START Data
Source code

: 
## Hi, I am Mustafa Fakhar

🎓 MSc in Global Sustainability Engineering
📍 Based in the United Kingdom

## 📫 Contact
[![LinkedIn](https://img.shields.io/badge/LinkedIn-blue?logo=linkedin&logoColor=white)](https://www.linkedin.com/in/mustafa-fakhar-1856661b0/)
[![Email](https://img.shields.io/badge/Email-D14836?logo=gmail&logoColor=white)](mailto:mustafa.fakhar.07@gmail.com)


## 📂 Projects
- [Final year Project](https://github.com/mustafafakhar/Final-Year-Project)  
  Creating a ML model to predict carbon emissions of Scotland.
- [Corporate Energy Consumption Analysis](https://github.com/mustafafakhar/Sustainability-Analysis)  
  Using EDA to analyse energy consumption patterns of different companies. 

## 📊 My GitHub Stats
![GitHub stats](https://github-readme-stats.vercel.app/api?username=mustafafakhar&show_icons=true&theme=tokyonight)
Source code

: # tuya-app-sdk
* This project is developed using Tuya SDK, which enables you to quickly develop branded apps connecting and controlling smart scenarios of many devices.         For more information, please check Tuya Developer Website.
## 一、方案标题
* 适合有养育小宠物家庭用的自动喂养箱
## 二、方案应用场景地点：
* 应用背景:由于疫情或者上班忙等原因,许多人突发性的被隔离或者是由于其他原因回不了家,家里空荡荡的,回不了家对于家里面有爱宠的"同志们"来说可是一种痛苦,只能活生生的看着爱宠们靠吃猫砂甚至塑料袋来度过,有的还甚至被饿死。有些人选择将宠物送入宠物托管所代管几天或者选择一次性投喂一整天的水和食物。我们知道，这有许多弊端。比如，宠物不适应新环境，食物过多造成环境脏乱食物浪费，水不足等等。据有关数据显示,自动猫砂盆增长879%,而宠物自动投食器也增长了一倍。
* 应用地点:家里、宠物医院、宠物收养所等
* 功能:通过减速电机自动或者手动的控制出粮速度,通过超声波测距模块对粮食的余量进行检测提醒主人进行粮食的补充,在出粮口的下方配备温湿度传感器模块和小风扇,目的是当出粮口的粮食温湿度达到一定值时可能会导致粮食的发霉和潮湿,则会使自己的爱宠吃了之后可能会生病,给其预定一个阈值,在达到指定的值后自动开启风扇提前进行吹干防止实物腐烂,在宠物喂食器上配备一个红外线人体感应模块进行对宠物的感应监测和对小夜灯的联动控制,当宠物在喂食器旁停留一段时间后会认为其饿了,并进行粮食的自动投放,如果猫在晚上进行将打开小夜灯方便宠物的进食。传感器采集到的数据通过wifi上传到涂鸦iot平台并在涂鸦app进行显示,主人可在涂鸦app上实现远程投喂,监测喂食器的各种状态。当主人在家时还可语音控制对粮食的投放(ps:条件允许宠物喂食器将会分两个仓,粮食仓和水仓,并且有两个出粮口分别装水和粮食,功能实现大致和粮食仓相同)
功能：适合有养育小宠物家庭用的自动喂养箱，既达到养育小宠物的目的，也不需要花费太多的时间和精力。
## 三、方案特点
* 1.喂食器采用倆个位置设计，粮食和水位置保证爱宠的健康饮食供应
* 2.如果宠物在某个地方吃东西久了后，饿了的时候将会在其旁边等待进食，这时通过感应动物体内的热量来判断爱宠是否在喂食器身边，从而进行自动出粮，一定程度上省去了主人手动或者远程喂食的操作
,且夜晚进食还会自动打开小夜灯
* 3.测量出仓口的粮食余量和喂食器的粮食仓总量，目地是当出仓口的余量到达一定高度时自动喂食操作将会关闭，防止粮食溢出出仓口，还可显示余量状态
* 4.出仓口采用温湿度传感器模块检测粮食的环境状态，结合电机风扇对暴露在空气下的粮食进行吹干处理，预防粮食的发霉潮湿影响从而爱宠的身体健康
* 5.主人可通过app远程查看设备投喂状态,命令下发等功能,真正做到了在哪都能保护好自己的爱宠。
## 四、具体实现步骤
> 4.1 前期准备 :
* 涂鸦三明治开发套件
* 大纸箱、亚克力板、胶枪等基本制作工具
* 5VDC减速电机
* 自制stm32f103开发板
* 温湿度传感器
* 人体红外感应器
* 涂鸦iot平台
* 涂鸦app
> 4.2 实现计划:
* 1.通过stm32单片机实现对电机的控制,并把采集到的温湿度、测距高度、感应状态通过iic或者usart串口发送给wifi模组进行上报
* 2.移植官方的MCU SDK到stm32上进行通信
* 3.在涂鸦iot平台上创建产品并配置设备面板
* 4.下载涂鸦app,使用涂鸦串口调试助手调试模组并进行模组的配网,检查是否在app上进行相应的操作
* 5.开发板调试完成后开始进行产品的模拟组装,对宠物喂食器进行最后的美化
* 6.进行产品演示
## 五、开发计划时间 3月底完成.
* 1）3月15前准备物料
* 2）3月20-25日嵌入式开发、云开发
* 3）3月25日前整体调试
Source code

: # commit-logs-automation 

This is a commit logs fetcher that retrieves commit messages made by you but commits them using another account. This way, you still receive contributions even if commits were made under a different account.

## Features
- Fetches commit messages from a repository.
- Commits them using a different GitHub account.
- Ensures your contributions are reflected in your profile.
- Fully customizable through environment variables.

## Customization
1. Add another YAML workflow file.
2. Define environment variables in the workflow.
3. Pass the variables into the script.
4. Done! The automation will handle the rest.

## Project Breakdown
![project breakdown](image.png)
END Data
## Activity:
Go through the listing and print each line exactly as it appears.

## Reply to the task:
Source code

: 
## Hi, I am Mustafa Fakhar

🎓 MSc in Global Sustainability Engineering
📍 Based in the United Kingdom

## 📫 Contact
[![LinkedIn](https://img.shields.io/badge/LinkedIn-blue?logo=linkedin&logoColor=white)](https://www.linkedin.com/in/mustafa-fakhar-1856661b0/)
[![Email](https://img.shields.io/badge/Email-D14836?logo=gmail&logoColor=white)](mailto:mustafa.fakhar.07@gmail.com)


## 📂 Projects
- [Final year Project](https://github.com/mustafafakhar/Final-Year-Project)  
  Creating a ML model to predict carbon emissions of Scotland.
- [Corporate Energy Consumption Analysis](https://github.com/mustafafakhar/Sustainability-Analysis)  
  Using EDA to analyse energy consumption patterns of different companies. 

## 📊 My GitHub Stats
![GitHub stats](https://github-readme-stats.vercel.app/api?username=mustafafakhar&show_icons=true&theme=tokyonight)
Source code

: # tuya-app-sdk
* This project is developed using Tuya SDK, which enables you to quickly develop branded apps connecting and controlling smart scenarios of many devices.         For more information, please check Tuya Developer Website.
## 一、方案标题
* 适合有养育小宠物家庭用的自动喂养箱
## 二、方案应用场景地点：
* 应用背景:由于疫情或者上班忙等原因,许多人突发性的被隔离或者是由于其他原因回不了家,家里空荡荡的,回不了家对于家里面有爱宠的"同志们"来说可是一种痛苦,只能活生生的看着爱宠们靠吃猫砂甚至塑料袋来度过,有的还甚至被饿死。有些人选择将宠物送入宠物托管所代管几天或者选择一次性投喂一整天的水和食物。我们知道，这有许多弊端。比如，宠物不适应新环境，食物过多造成环境脏乱食物浪费，水不足等等。据有关数据显示,自动猫砂盆增长879%,而宠物自动投食器也增长了一倍。
* 应用地点:家里、宠物医院、宠物收养所等
* 功能:通过减速电机自动或者手动的控制出粮速度,通过超声波测距模块对粮食的余量进行检测提醒主人进行粮食的补充,在出粮口的下方配备温湿度传感器模块和小风扇,目的是当出粮口的粮食温湿度达到一定值时可能会导致粮食的发霉和潮湿,则会使自己的爱宠吃了之后可能会生病,给其预定一个阈值,在达到指定的值后自动开启风扇提前进行吹干防止实物腐烂,在宠物喂食器上配备一个红外线人体感应模块进行对宠物的感应监测和对小夜灯的联动控制,当宠物在喂食器旁停留一段时间后会认为其饿了,并进行粮食的自动投放,如果猫在晚上进行将打开小夜灯方便宠物的进食。传感器采集到的数据通过wifi上传到涂鸦iot平台并在涂鸦app进行显示,主人可在涂鸦app上实现远程投喂,监测喂食器的各种状态。当主人在家时还可语音控制对粮食的投放(ps:条件允许宠物喂食器将会分两个仓,粮食仓和水仓,并且有两个出粮口分别装水和粮食,功能实现大致和粮食仓相同)
功能：适合有养育小宠物家庭用的自动喂养箱，既达到养育小宠物的目的，也不需要花费太多的时间和精力。
## 三、方案特点
* 1.喂食器采用倆个位置设计，粮食和水位置保证爱宠的健康饮食供应
* 2.如果宠物在某个地方吃东西久了后，饿了的时候将会在其旁边等待进食，这时通过感应动物体内的热量来判断爱宠是否在喂食器身边，从而进行自动出粮，一定程度上省去了主人手动或者远程喂食的操作
,且夜晚进食还会自动打开小夜灯
* 3.测量出仓口的粮食余量和喂食器的粮食仓总量，目地是当出仓口的余量到达一定高度时自动喂食操作将会关闭，防止粮食溢出出仓口，还可显示余量状态
* 4.出仓口采用温湿度传感器模块检测粮食的环境状态，结合电机风扇对暴露在空气下的粮食进行吹干处理，预防粮食的发霉潮湿影响从而爱宠的身体健康
* 5.主人可通过app远程查看设备投喂状态,命令下发等功能,真正做到了在哪都能保护好自己的爱宠。
## 四、具体实现步骤
> 4.1 前期准备 :
* 涂鸦三明治开发套件
* 大纸箱、亚克力板、胶枪等基本制作工具
* 5VDC减速电机
* 自制stm32f103开发板
* 温湿度传感器
* 人体红外感应器
* 涂鸦iot平台
* 涂鸦app
> 4.2 实现计划:
* 1.通过stm32单片机实现对电机的控制,并把采集到的温湿度、测距高度、感应状态通过iic或者usart串口发送给wifi模组进行上报
* 2.移植官方的MCU SDK到stm32上进行通信
* 3.在涂鸦iot平台上创建产品并配置设备面板
* 4.下载涂鸦app,使用涂鸦串口调试助手调试模组并进行模组的配网,检查是否在app上进行相应的操作
* 5.开发板调试完成后开始进行产品的模拟组装,对宠物喂食器进行最后的美化
* 6.进行产品演示
## 五、开发计划时间 3月底完成.
* 1）3月15前准备物料
* 2）3月20-25日嵌入式开发、云开发
* 3）3月25日前整体调试
Source code

: # commit-logs-automation 

This is a commit logs fetcher that retrieves commit messages made by you but commits them using another account. This way, you still receive contributions even if commits were made under a different account.

## Features
- Fetches commit messages from a repository.
- Commits them using a different GitHub account.
- Ensures your contributions are reflected in your profile.
- Fully customizable through environment variables.

## Customization
1. Add another YAML workflow file.
2. Define environment variables in the workflow.
3. Pass the variables into the script.
4. Done! The automation will handle the rest.

## Project Breakdown
![project breakdown](image.png)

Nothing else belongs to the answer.